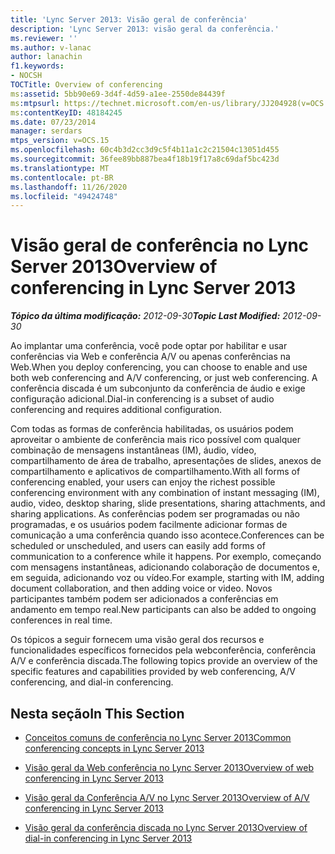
 ```yaml
---
title: 'Lync Server 2013: Visão geral de conferência'
description: 'Lync Server 2013: visão geral da conferência.'
ms.reviewer: ''
ms.author: v-lanac
author: lanachin
f1.keywords:
- NOCSH
TOCTitle: Overview of conferencing
ms:assetid: 5bb90e69-3d4f-4d59-a1ee-2550de84439f
ms:mtpsurl: https://technet.microsoft.com/en-us/library/JJ204928(v=OCS.15)
ms:contentKeyID: 48184245
ms.date: 07/23/2014
manager: serdars
mtps_version: v=OCS.15
ms.openlocfilehash: 60c4b3d2cc3d9c5f4b11a1c2c21504c13051d455
ms.sourcegitcommit: 36fee89bb887bea4f18b19f17a8c69daf5bc423d
ms.translationtype: MT
ms.contentlocale: pt-BR
ms.lasthandoff: 11/26/2020
ms.locfileid: "49424748"
---
```

# <a name="overview-of-conferencing-in-lync-server-2013"></a><span data-ttu-id="3e960-103">Visão geral de conferência no Lync Server 2013</span><span class="sxs-lookup"><span data-stu-id="3e960-103">Overview of conferencing in Lync Server 2013</span></span>

<div data-xmlns="http://www.w3.org/1999/xhtml">

<div class="topic" data-xmlns="http://www.w3.org/1999/xhtml" data-msxsl="urn:schemas-microsoft-com:xslt" data-cs="https://msdn.microsoft.com/">

<div data-asp="https://msdn2.microsoft.com/asp">



</div>

<div id="mainSection">

<div id="mainBody"><span data-ttu-id="3e960-104">

<span> </span></span><span class="sxs-lookup"><span data-stu-id="3e960-104">

<span> </span></span></span>

<span data-ttu-id="3e960-105">_**Tópico da última modificação:** 2012-09-30_</span><span class="sxs-lookup"><span data-stu-id="3e960-105">_**Topic Last Modified:** 2012-09-30_</span></span>

<span data-ttu-id="3e960-106">Ao implantar uma conferência, você pode optar por habilitar e usar conferências via Web e conferência A/V ou apenas conferências na Web.</span><span class="sxs-lookup"><span data-stu-id="3e960-106">When you deploy conferencing, you can choose to enable and use both web conferencing and A/V conferencing, or just web conferencing.</span></span> <span data-ttu-id="3e960-107">A conferência discada é um subconjunto da conferência de áudio e exige configuração adicional.</span><span class="sxs-lookup"><span data-stu-id="3e960-107">Dial-in conferencing is a subset of audio conferencing and requires additional configuration.</span></span>

<span data-ttu-id="3e960-108">Com todas as formas de conferência habilitadas, os usuários podem aproveitar o ambiente de conferência mais rico possível com qualquer combinação de mensagens instantâneas (IM), áudio, vídeo, compartilhamento de área de trabalho, apresentações de slides, anexos de compartilhamento e aplicativos de compartilhamento.</span><span class="sxs-lookup"><span data-stu-id="3e960-108">With all forms of conferencing enabled, your users can enjoy the richest possible conferencing environment with any combination of instant messaging (IM), audio, video, desktop sharing, slide presentations, sharing attachments, and sharing applications.</span></span> <span data-ttu-id="3e960-109">As conferências podem ser programadas ou não programadas, e os usuários podem facilmente adicionar formas de comunicação a uma conferência quando isso acontece.</span><span class="sxs-lookup"><span data-stu-id="3e960-109">Conferences can be scheduled or unscheduled, and users can easily add forms of communication to a conference while it happens.</span></span> <span data-ttu-id="3e960-110">Por exemplo, começando com mensagens instantâneas, adicionando colaboração de documentos e, em seguida, adicionando voz ou vídeo.</span><span class="sxs-lookup"><span data-stu-id="3e960-110">For example, starting with IM, adding document collaboration, and then adding voice or video.</span></span> <span data-ttu-id="3e960-111">Novos participantes também podem ser adicionados a conferências em andamento em tempo real.</span><span class="sxs-lookup"><span data-stu-id="3e960-111">New participants can also be added to ongoing conferences in real time.</span></span>

<span data-ttu-id="3e960-112">Os tópicos a seguir fornecem uma visão geral dos recursos e funcionalidades específicos fornecidos pela webconferência, conferência A/V e conferência discada.</span><span class="sxs-lookup"><span data-stu-id="3e960-112">The following topics provide an overview of the specific features and capabilities provided by web conferencing, A/V conferencing, and dial-in conferencing.</span></span>

<div>

## <a name="in-this-section"></a><span data-ttu-id="3e960-113">Nesta seção</span><span class="sxs-lookup"><span data-stu-id="3e960-113">In This Section</span></span>

  - [<span data-ttu-id="3e960-114">Conceitos comuns de conferência no Lync Server 2013</span><span class="sxs-lookup"><span data-stu-id="3e960-114">Common conferencing concepts in Lync Server 2013</span></span>](lync-server-2013-common-conferencing-concepts.md)

  - [<span data-ttu-id="3e960-115">Visão geral da Web conferência no Lync Server 2013</span><span class="sxs-lookup"><span data-stu-id="3e960-115">Overview of web conferencing in Lync Server 2013</span></span>](lync-server-2013-web-conferencing-overview.md)

  - [<span data-ttu-id="3e960-116">Visão geral da Conferência A/V no Lync Server 2013</span><span class="sxs-lookup"><span data-stu-id="3e960-116">Overview of A/V conferencing in Lync Server 2013</span></span>](lync-server-2013-a-v-conferencing-overview.md)

  - [<span data-ttu-id="3e960-117">Visão geral da conferência discada no Lync Server 2013</span><span class="sxs-lookup"><span data-stu-id="3e960-117">Overview of dial-in conferencing in Lync Server 2013</span></span>](lync-server-2013-dial-in-conferencing-overview.md)

<span data-ttu-id="3e960-118"></div>

</div>

<span> </span>

</div>

</div>

</span><span class="sxs-lookup"><span data-stu-id="3e960-118"></div>

</div>

<span> </span>

</div>

</div>

</span></span></div>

.....

§ EXERCISE
The job here is to retype the data exactly, with no pictures included.

§ EXERCISE SOLUTION
 ```yaml
---
title: 'Lync Server 2013: Visão geral de conferência'
description: 'Lync Server 2013: visão geral da conferência.'
ms.reviewer: ''
ms.author: v-lanac
author: lanachin
f1.keywords:
- NOCSH
TOCTitle: Overview of conferencing
ms:assetid: 5bb90e69-3d4f-4d59-a1ee-2550de84439f
ms:mtpsurl: https://technet.microsoft.com/en-us/library/JJ204928(v=OCS.15)
ms:contentKeyID: 48184245
ms.date: 07/23/2014
manager: serdars
mtps_version: v=OCS.15
ms.openlocfilehash: 60c4b3d2cc3d9c5f4b11a1c2c21504c13051d455
ms.sourcegitcommit: 36fee89bb887bea4f18b19f17a8c69daf5bc423d
ms.translationtype: MT
ms.contentlocale: pt-BR
ms.lasthandoff: 11/26/2020
ms.locfileid: "49424748"
---
```

# <a name="overview-of-conferencing-in-lync-server-2013"></a><span data-ttu-id="3e960-103">Visão geral de conferência no Lync Server 2013</span><span class="sxs-lookup"><span data-stu-id="3e960-103">Overview of conferencing in Lync Server 2013</span></span>

<div data-xmlns="http://www.w3.org/1999/xhtml">

<div class="topic" data-xmlns="http://www.w3.org/1999/xhtml" data-msxsl="urn:schemas-microsoft-com:xslt" data-cs="https://msdn.microsoft.com/">

<div data-asp="https://msdn2.microsoft.com/asp">



</div>

<div id="mainSection">

<div id="mainBody"><span data-ttu-id="3e960-104">

<span> </span></span><span class="sxs-lookup"><span data-stu-id="3e960-104">

<span> </span></span></span>

<span data-ttu-id="3e960-105">_**Tópico da última modificação:** 2012-09-30_</span><span class="sxs-lookup"><span data-stu-id="3e960-105">_**Topic Last Modified:** 2012-09-30_</span></span>

<span data-ttu-id="3e960-106">Ao implantar uma conferência, você pode optar por habilitar e usar conferências via Web e conferência A/V ou apenas conferências na Web.</span><span class="sxs-lookup"><span data-stu-id="3e960-106">When you deploy conferencing, you can choose to enable and use both web conferencing and A/V conferencing, or just web conferencing.</span></span> <span data-ttu-id="3e960-107">A conferência discada é um subconjunto da conferência de áudio e exige configuração adicional.</span><span class="sxs-lookup"><span data-stu-id="3e960-107">Dial-in conferencing is a subset of audio conferencing and requires additional configuration.</span></span>

<span data-ttu-id="3e960-108">Com todas as formas de conferência habilitadas, os usuários podem aproveitar o ambiente de conferência mais rico possível com qualquer combinação de mensagens instantâneas (IM), áudio, vídeo, compartilhamento de área de trabalho, apresentações de slides, anexos de compartilhamento e aplicativos de compartilhamento.</span><span class="sxs-lookup"><span data-stu-id="3e960-108">With all forms of conferencing enabled, your users can enjoy the richest possible conferencing environment with any combination of instant messaging (IM), audio, video, desktop sharing, slide presentations, sharing attachments, and sharing applications.</span></span> <span data-ttu-id="3e960-109">As conferências podem ser programadas ou não programadas, e os usuários podem facilmente adicionar formas de comunicação a uma conferência quando isso acontece.</span><span class="sxs-lookup"><span data-stu-id="3e960-109">Conferences can be scheduled or unscheduled, and users can easily add forms of communication to a conference while it happens.</span></span> <span data-ttu-id="3e960-110">Por exemplo, começando com mensagens instantâneas, adicionando colaboração de documentos e, em seguida, adicionando voz ou vídeo.</span><span class="sxs-lookup"><span data-stu-id="3e960-110">For example, starting with IM, adding document collaboration, and then adding voice or video.</span></span> <span data-ttu-id="3e960-111">Novos participantes também podem ser adicionados a conferências em andamento em tempo real.</span><span class="sxs-lookup"><span data-stu-id="3e960-111">New participants can also be added to ongoing conferences in real time.</span></span>

<span data-ttu-id="3e960-112">Os tópicos a seguir fornecem uma visão geral dos recursos e funcionalidades específicos fornecidos pela webconferência, conferência A/V e conferência discada.</span><span class="sxs-lookup"><span data-stu-id="3e960-112">The following topics provide an overview of the specific features and capabilities provided by web conferencing, A/V conferencing, and dial-in conferencing.</span></span>

<div>

## <a name="in-this-section"></a><span data-ttu-id="3e960-113">Nesta seção</span><span class="sxs-lookup"><span data-stu-id="3e960-113">In This Section</span></span>

  - [<span data-ttu-id="3e960-114">Conceitos comuns de conferência no Lync Server 2013</span><span class="sxs-lookup"><span data-stu-id="3e960-114">Common conferencing concepts in Lync Server 2013</span></span>](lync-server-2013-common-conferencing-concepts.md)

  - [<span data-ttu-id="3e960-115">Visão geral da Web conferência no Lync Server 2013</span><span class="sxs-lookup"><span data-stu-id="3e960-115">Overview of web conferencing in Lync Server 2013</span></span>](lync-server-2013-web-conferencing-overview.md)

  - [<span data-ttu-id="3e960-116">Visão geral da Conferência A/V no Lync Server 2013</span><span class="sxs-lookup"><span data-stu-id="3e960-116">Overview of A/V conferencing in Lync Server 2013</span></span>](lync-server-2013-a-v-conferencing-overview.md)

  - [<span data-ttu-id="3e960-117">Visão geral da conferência discada no Lync Server 2013</span><span class="sxs-lookup"><span data-stu-id="3e960-117">Overview of dial-in conferencing in Lync Server 2013</span></span>](lync-server-2013-dial-in-conferencing-overview.md)

<span data-ttu-id="3e960-118"></div>

</div>

<span> </span>

</div>

</div>

</span><span class="sxs-lookup"><span data-stu-id="3e960-118"></div>

</div>

<span> </span>

</div>

</div>

</span></span></div>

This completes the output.